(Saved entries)
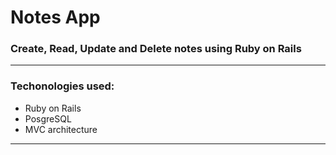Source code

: # Notes App
### Create, Read, Update and Delete notes using Ruby on Rails
---
### Techonologies used: 
- Ruby on Rails
- PosgreSQL
- MVC architecture 
---
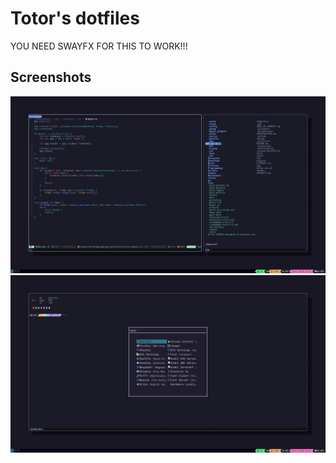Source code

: # Totor's dotfiles

YOU NEED SWAYFX FOR THIS TO WORK!!!

## Screenshots

![](screenshots/screenshot1.png)
![](screenshots/screenshot2.png)
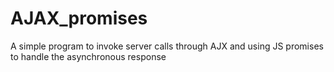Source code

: # AJAX_promises
A simple program to invoke server calls through AJX and using JS promises to handle the asynchronous response
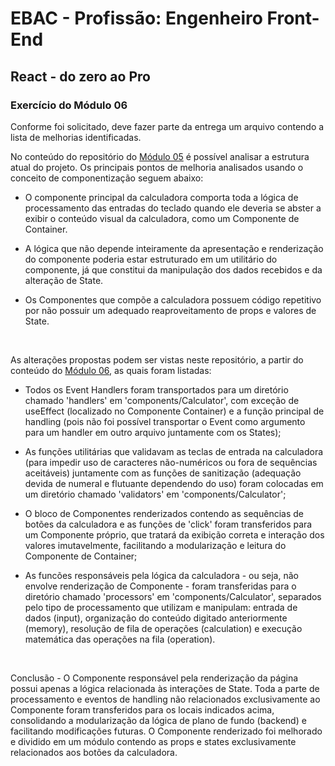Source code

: # EBAC - Profissão: Engenheiro Front-End

## React - do zero ao Pro

### Exercício do Módulo 06

Conforme foi solicitado, deve fazer parte da entrega um arquivo contendo a lista de melhorias identificadas.

No conteúdo do repositório do [Módulo 05](https://github.com/DexDevLab/ebac-engenheiro-frontend/tree/main/src/conteudo/adv-react/modulo05) é possível analisar a estrutura atual do projeto. Os principais pontos de melhoria analisados usando o conceito de componentização seguem abaixo:

- O componente principal da calculadora comporta toda a lógica de processamento das entradas do teclado quando ele deveria se abster a exibir o conteúdo visual da calculadora, como um Componente de Container.

- A lógica que não depende inteiramente da apresentação e renderização do componente poderia estar estruturado em um utilitário do componente, já que constitui da manipulação dos dados recebidos e da alteração de State.

- Os Componentes que compõe a calculadora possuem código repetitivo por não possuir um adequado reaproveitamento de props e valores de State.

<br>

As alterações propostas podem ser vistas neste repositório, a partir do conteúdo do [Módulo 06](https://github.com/DexDevLab/ebac-engenheiro-frontend/tree/main/src/conteudo/adv-react/modulo06), as quais foram listadas:

- Todos os Event Handlers foram transportados para um diretório chamado 'handlers' em 'components/Calculator', com exceção de useEffect (localizado no Componente Container) e a função principal de handling (pois não foi possível transportar o Event como argumento para um handler em outro arquivo juntamente com os States);

- As funções utilitárias que validavam as teclas de entrada na calculadora (para impedir uso de caracteres não-numéricos ou fora de sequências aceitáveis) juntamente com as funções de sanitização (adequação devida de numeral e flutuante dependendo do uso) foram colocadas em um diretório chamado 'validators' em 'components/Calculator';

- O bloco de Componentes renderizados contendo as sequências de botões da calculadora e as funções de 'click' foram transferidos para um Componente próprio, que tratará da exibição correta e interação dos valores imutavelmente, facilitando a modularização e leitura do Componente de Container;

- As funcões responsáveis pela lógica da calculadora - ou seja, não envolve renderização de Componente - foram transferidas para o diretório chamado 'processors' em 'components/Calculator', separados pelo tipo de processamento que utilizam e manipulam: entrada de dados (input), organização do conteúdo digitado anteriormente (memory), resolução de fila de operações (calculation) e execução matemática das operações na fila (operation).

<br>

Conclusão - O Componente responsável pela renderização da página possui apenas a lógica relacionada às interações de State. Toda a parte de processamento e eventos de handling não relacionados exclusivamente ao Componente foram transferidos para os locais indicados acima, consolidando a modularização da lógica de plano de fundo (backend) e facilitando modificações futuras. O Componente renderizado foi melhorado e dividido em um módulo contendo as props e states exclusivamente relacionados aos botões da calculadora.
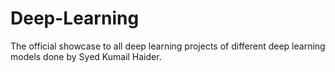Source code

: # Deep-Learning
The official showcase to all deep learning projects of different deep learning models done by Syed Kumail Haider.
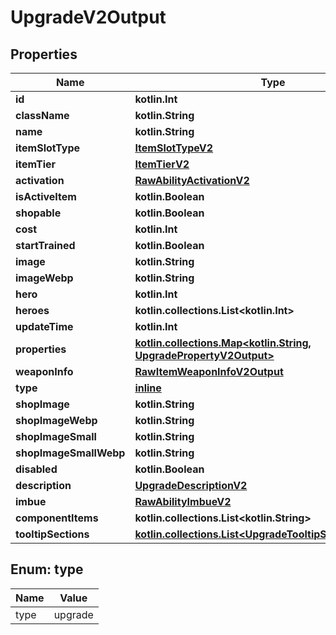 
# UpgradeV2Output

## Properties
| Name | Type | Description | Notes |
| ------------ | ------------- | ------------- | ------------- |
| **id** | **kotlin.Int** |  |  |
| **className** | **kotlin.String** |  |  |
| **name** | **kotlin.String** |  |  |
| **itemSlotType** | [**ItemSlotTypeV2**](ItemSlotTypeV2.md) |  |  |
| **itemTier** | [**ItemTierV2**](ItemTierV2.md) |  |  |
| **activation** | [**RawAbilityActivationV2**](RawAbilityActivationV2.md) |  |  |
| **isActiveItem** | **kotlin.Boolean** |  |  [readonly] |
| **shopable** | **kotlin.Boolean** |  |  [readonly] |
| **cost** | **kotlin.Int** |  |  [readonly] |
| **startTrained** | **kotlin.Boolean** |  |  [optional] |
| **image** | **kotlin.String** |  |  [optional] |
| **imageWebp** | **kotlin.String** |  |  [optional] |
| **hero** | **kotlin.Int** |  |  [optional] |
| **heroes** | **kotlin.collections.List&lt;kotlin.Int&gt;** |  |  [optional] |
| **updateTime** | **kotlin.Int** |  |  [optional] |
| **properties** | [**kotlin.collections.Map&lt;kotlin.String, UpgradePropertyV2Output&gt;**](UpgradePropertyV2Output.md) |  |  [optional] |
| **weaponInfo** | [**RawItemWeaponInfoV2Output**](RawItemWeaponInfoV2Output.md) |  |  [optional] |
| **type** | [**inline**](#Type) |  |  [optional] |
| **shopImage** | **kotlin.String** |  |  [optional] |
| **shopImageWebp** | **kotlin.String** |  |  [optional] |
| **shopImageSmall** | **kotlin.String** |  |  [optional] |
| **shopImageSmallWebp** | **kotlin.String** |  |  [optional] |
| **disabled** | **kotlin.Boolean** |  |  [optional] |
| **description** | [**UpgradeDescriptionV2**](UpgradeDescriptionV2.md) |  |  [optional] |
| **imbue** | [**RawAbilityImbueV2**](RawAbilityImbueV2.md) |  |  [optional] |
| **componentItems** | **kotlin.collections.List&lt;kotlin.String&gt;** |  |  [optional] |
| **tooltipSections** | [**kotlin.collections.List&lt;UpgradeTooltipSectionV2Output&gt;**](UpgradeTooltipSectionV2Output.md) |  |  [optional] |


<a id="Type"></a>
## Enum: type
| Name | Value |
| ---- | ----- |
| type | upgrade |



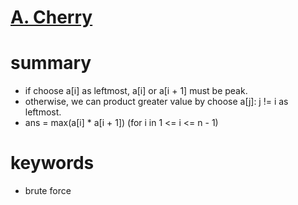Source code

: # [A. Cherry](https://codeforces.com/contest/1554/problem/A)



# summary 
- if choose a[i] as leftmost, a[i] or a[i + 1] must be peak.
- otherwise, we can product greater value by choose a[j]: j != i as leftmost.
- ans = max(a[i] * a[i + 1]) (for i in 1 <= i <= n - 1)


# keywords
- brute force 
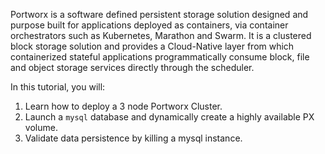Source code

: Portworx is a software defined persistent storage solution designed and purpose built for applications deployed as containers, via container orchestrators such as Kubernetes, Marathon and Swarm. It is a clustered block storage solution and provides a Cloud-Native layer from which containerized stateful applications programmatically consume block, file and object storage services directly through the scheduler.

In this tutorial, you will:

1. Learn how to deploy a 3 node Portworx Cluster.
2. Launch a `mysql` database and dynamically create a highly available PX volume.
3. Validate data persistence by killing a mysql instance.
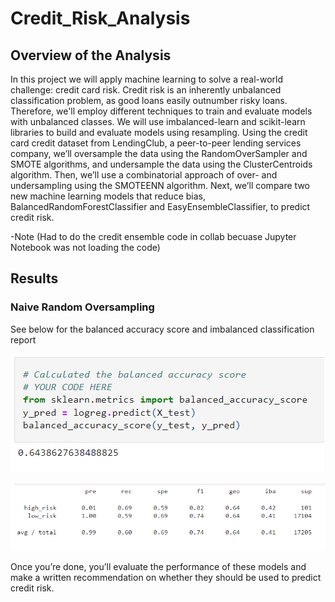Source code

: # Credit_Risk_Analysis

## Overview of the Analysis

  In this project we will apply machine learning to solve a real-world challenge: credit card risk. Credit risk is an inherently unbalanced classification problem, as good loans easily outnumber risky loans. Therefore, we'll employ different techniques to train and evaluate models with unbalanced classes. We will use imbalanced-learn and scikit-learn libraries to build and evaluate models using resampling.
  Using the credit card credit dataset from LendingClub, a peer-to-peer lending services company, we’ll oversample the data using the RandomOverSampler and SMOTE algorithms, and undersample the data using the ClusterCentroids algorithm. Then, we’ll use a combinatorial approach of over- and undersampling using the SMOTEENN algorithm. Next, we’ll compare two new machine learning models that reduce bias, BalancedRandomForestClassifier and EasyEnsembleClassifier, to predict credit risk. 
 
-Note (Had to do the credit ensemble code in collab becuase Jupyter Notebook was not loading the code)

## Results

### Naive Random Oversampling 

See below for the balanced accuracy score and imbalanced classification report

![image](https://github.com/gotica462/Credit_Risk_Analysis/blob/main/Naive%20Oversampling%201.png)

![image](https://github.com/gotica462/Credit_Risk_Analysis/blob/main/Naive%20Oversamplin%20precision%20report.png) 









Once you’re done, you’ll evaluate the performance of these models and make a written recommendation on whether they should be used to predict credit risk.
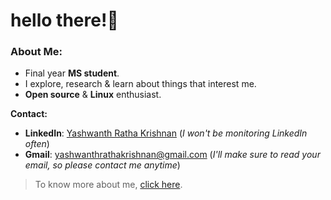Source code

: # hello there!👀

### About Me:

- Final year **MS student**.
- I explore, research & learn about things that interest me.
- **Open source** & **Linux** enthusiast.

**Contact:**
- **LinkedIn**: [Yashwanth Ratha Krishnan](https://www.linkedin.com/in/yashwanth-ratha-krishnan/) (_I won't be monitoring LinkedIn often_)
- **Gmail**: yashwanthrathakrishnan@gmail.com (_I'll make sure to read your email, so please contact me anytime_)

> To know more about me, [click here](https://this-is-yaash.github.io/).
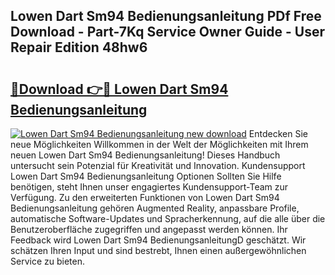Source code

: ## Lowen Dart Sm94 Bedienungsanleitung PDf Free Download - Part-7Kq Service Owner Guide - User Repair Edition 48hw6

# <h2><a href="http://df34c8t.blite.top/?on=Lowen+Dart+Sm94+Bedienungsanleitung">🔗Download 👉🔴 Lowen Dart Sm94 Bedienungsanleitung</a></h2>

[![Lowen Dart Sm94 Bedienungsanleitung new download](https://i.imgur.com/lujVjoI.png)](http://df34c8t.blite.top/?on=Lowen+Dart+Sm94+Bedienungsanleitung)
Entdecken Sie neue Möglichkeiten Willkommen in der Welt der Möglichkeiten mit Ihrem neuen Lowen Dart Sm94 Bedienungsanleitung! Dieses Handbuch untersucht sein Potenzial für Kreativität und Innovation. Kundensupport Lowen Dart Sm94 Bedienungsanleitung Optionen Sollten Sie Hilfe benötigen, steht Ihnen unser engagiertes Kundensupport-Team zur Verfügung. Zu den erweiterten Funktionen von Lowen Dart Sm94 Bedienungsanleitung gehören Augmented Reality, anpassbare Profile, automatische Software-Updates und Spracherkennung, auf die alle über die Benutzeroberfläche zugegriffen und angepasst werden können. Ihr Feedback wird Lowen Dart Sm94 BedienungsanleitungD geschätzt. Wir schätzen Ihren Input und sind bestrebt, Ihnen einen außergewöhnlichen Service zu bieten.
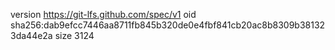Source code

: version https://git-lfs.github.com/spec/v1
oid sha256:dab9efcc7446aa8711fb845b320de0e4fbf841cb20ac8b8309b381323da44e2a
size 3124

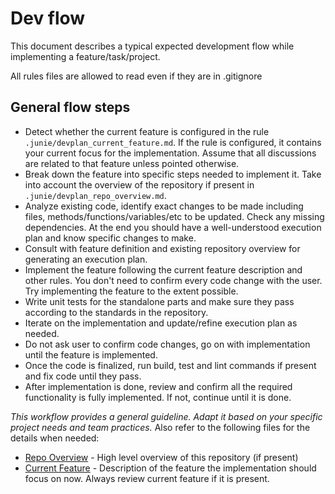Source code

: # Dev flow

This document describes a typical expected development flow while implementing a feature/task/project.

All rules files are allowed to read even if they are in .gitignore

## General flow steps
- Detect whether the current feature is configured in the rule `.junie/devplan_current_feature.md`. If the rule is configured, it contains your current focus for the implementation. Assume that all discussions are related to that feature unless pointed otherwise.
- Break down the feature into specific steps needed to implement it. Take into account the overview of the repository if present in `.junie/devplan_repo_overview.md`.
- Analyze existing code, identify exact changes to be made including files, methods/functions/variables/etc to be updated. Check any missing dependencies. At the end you should have a well-understood execution plan and know specific changes to make.
- Consult with feature definition and existing repository overview for generating an execution plan.
- Implement the feature following the current feature description and other rules. You don't need to confirm every code change with the user. Try implementing the feature to the extent possible.
- Write unit tests for the standalone parts and make sure they pass according to the standards in the repository.
- Iterate on the implementation and update/refine execution plan as needed.
- Do not ask user to confirm code changes, go on with implementation until the feature is implemented.
- Once the code is finalized, run build, test and lint commands if present and fix code until they pass.
- After implementation is done, review and confirm all the required functionality is fully implemented. If not, continue until it is done.

*This workflow provides a general guideline. Adapt it based on your specific project needs and team practices.*
Also refer to the following files for the details when needed:

- [Repo Overview](.junie/devplan_repo_overview.md) - High level overview of this repository (if present)
- [Current Feature](.junie/devplan_current_feature.md) - Description of the feature the implementation should focus on now. Always review current feature if it is present.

**WORK TO COMPLETE**
For the entries above, state how many lines contain the word "existing". Provide the number by itself.

**OUTPUT FOR THIS TASK**
2